No hay planta que más irradie y humanice de tantas derivas despedazadas como el maíz en tierras latinoamericanas.
Manos calludas sembraron mazorca, y agradecidas, entregaron arepas, mazamorras, porotos, hallacas, mute santandereano, pan de elote, guirila, tamales, nacatama, empanadas y néctares como chicheme, la chica y todo masato. Hay a su vez un asombro que une a los latinoamericanos desde Río Grande a la Pampa argentina o los hielos chilenos: el grano prodigioso y la lucha perenne por conseguir el soplo de la libertad.
Hoy, igual que anteayer, tierras iracundas entre galeras, sótanos, cloacas, fronteras infranqueables, subterráneos cuartelarlos, farallones, montañas de osarios, mientras los morichales, araguaneyes, pinos, palmas, ceibas y araucarias tienen sus cortezas marcadas de cicatrices.
No hay nada que negar. Es suficiente ver ahora mismo en la frontera de México con Estados Unidos a miles de estrujados latinoamericanos esperando encontrar un pedazo de existencia digna. Existió un tiempo en que las penas iracundas caminaron del Sur al Norte del Continente.
Todo exilio forzoso o voluntario a recuento de variadas razones - siendo la primordial las ideas y el hambre - es un ostracismo interior, una ruptura difícil de explicar, y que al convertirse en penuria, solamente el regreso, casi imposible en los actuales momentos, pudiera amainar.
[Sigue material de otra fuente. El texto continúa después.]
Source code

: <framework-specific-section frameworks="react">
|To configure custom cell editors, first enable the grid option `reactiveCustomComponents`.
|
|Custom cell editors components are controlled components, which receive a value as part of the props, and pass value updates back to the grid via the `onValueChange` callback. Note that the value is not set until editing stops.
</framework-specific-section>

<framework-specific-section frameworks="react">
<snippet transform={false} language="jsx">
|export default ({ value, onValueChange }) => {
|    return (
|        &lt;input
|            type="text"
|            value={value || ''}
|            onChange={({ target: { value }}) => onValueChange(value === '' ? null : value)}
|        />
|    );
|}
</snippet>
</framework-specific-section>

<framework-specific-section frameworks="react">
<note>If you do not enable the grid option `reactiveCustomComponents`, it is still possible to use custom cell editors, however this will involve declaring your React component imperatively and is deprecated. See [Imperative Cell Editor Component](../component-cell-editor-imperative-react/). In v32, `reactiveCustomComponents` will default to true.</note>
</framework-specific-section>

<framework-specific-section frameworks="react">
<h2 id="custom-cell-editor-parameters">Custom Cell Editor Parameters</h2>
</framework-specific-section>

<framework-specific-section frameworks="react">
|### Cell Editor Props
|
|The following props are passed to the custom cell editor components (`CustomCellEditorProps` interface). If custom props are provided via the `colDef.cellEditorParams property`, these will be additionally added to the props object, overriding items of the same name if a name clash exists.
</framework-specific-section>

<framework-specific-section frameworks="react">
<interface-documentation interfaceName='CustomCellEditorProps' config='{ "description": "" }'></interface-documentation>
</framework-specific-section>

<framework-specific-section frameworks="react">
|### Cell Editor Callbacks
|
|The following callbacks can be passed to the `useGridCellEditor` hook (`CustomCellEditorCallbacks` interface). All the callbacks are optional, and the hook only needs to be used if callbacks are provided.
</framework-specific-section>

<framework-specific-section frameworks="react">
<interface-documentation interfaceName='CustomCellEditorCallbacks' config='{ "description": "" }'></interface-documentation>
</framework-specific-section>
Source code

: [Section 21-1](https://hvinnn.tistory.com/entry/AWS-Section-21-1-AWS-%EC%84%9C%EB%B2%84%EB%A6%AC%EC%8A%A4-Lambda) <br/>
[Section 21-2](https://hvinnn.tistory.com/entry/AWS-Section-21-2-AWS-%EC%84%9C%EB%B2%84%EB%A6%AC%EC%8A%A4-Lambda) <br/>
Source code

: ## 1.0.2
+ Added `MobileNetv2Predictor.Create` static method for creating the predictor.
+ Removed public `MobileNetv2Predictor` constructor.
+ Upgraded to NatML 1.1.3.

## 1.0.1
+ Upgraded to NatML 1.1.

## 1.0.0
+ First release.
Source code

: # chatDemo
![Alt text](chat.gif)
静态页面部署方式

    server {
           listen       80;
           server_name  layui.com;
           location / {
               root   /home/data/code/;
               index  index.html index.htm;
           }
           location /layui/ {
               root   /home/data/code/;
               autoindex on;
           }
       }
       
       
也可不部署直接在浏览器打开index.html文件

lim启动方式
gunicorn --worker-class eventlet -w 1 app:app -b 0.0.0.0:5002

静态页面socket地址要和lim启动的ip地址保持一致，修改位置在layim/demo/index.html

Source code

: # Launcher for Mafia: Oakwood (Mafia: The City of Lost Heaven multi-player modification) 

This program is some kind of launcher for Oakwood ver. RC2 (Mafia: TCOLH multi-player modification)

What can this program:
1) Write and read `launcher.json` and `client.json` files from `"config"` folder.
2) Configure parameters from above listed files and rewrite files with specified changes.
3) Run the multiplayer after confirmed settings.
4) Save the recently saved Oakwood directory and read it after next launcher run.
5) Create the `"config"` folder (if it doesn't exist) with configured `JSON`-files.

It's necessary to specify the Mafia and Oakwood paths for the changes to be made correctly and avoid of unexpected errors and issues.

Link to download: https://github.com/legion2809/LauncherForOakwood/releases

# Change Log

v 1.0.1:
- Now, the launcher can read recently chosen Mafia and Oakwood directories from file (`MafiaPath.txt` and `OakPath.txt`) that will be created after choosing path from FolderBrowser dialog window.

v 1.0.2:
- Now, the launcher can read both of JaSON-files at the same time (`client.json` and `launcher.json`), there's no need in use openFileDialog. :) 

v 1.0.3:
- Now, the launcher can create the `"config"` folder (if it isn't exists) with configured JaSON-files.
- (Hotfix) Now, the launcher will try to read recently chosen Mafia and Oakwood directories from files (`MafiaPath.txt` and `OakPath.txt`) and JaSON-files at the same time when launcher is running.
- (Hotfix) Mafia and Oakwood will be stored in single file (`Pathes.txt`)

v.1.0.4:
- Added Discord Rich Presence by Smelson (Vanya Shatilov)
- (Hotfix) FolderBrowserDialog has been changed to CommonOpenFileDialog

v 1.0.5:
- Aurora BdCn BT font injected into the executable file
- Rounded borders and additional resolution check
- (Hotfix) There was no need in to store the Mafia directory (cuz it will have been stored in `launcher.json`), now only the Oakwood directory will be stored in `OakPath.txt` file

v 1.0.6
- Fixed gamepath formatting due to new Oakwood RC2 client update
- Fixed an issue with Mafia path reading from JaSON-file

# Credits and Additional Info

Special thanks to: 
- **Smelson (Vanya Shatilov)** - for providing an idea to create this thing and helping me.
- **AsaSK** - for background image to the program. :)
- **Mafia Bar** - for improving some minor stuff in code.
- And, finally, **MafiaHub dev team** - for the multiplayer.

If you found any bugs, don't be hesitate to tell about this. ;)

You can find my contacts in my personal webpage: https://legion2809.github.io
Algunos lo intentan a cuenta gotas, pero ante la realidad de la pobreza que envuelve la vida diaria de la nación, la solución a ese crisol desgarrado para largo.
En los últimos años han salido de Venezuela más de 2 millones de personas para convertirse en desterradas, padeciendo en esa esperpéntica travesía necesidades difíciles de superar, problemas de adaptación y soledad imperiosa a granel al no disponer de los sostenes vitales cuando se abandona el lar de la nacencia.
Ese éxodo ha representado una de las más importantes crisis migratorias que hemos vivido en los últimos años.
Leerlo acongoja y mortifica hasta la comisura de la piel, y es que los descendientes de los pueblos “maiceros”, obligados al exilio, saben lo que significa la amargada partida llevando sobre las espaldas, vientos de soledades, angustias y miedos. Mientras, Nicolás Maduro, el autócrata que gobierna el país criollo, se niega a que llegue la ayuda internacional que se halla en estos momentos en la ciudad fronteriza de Cúcuta, frontera de Colombia con Venezuela.
Uno, que ha sido emigrante en el país criollo de la arepa – nuestra boroña asturiana - durante 38 años, siente ahogos ante tanta aflicción sobre un país que ha sido construido para quererle.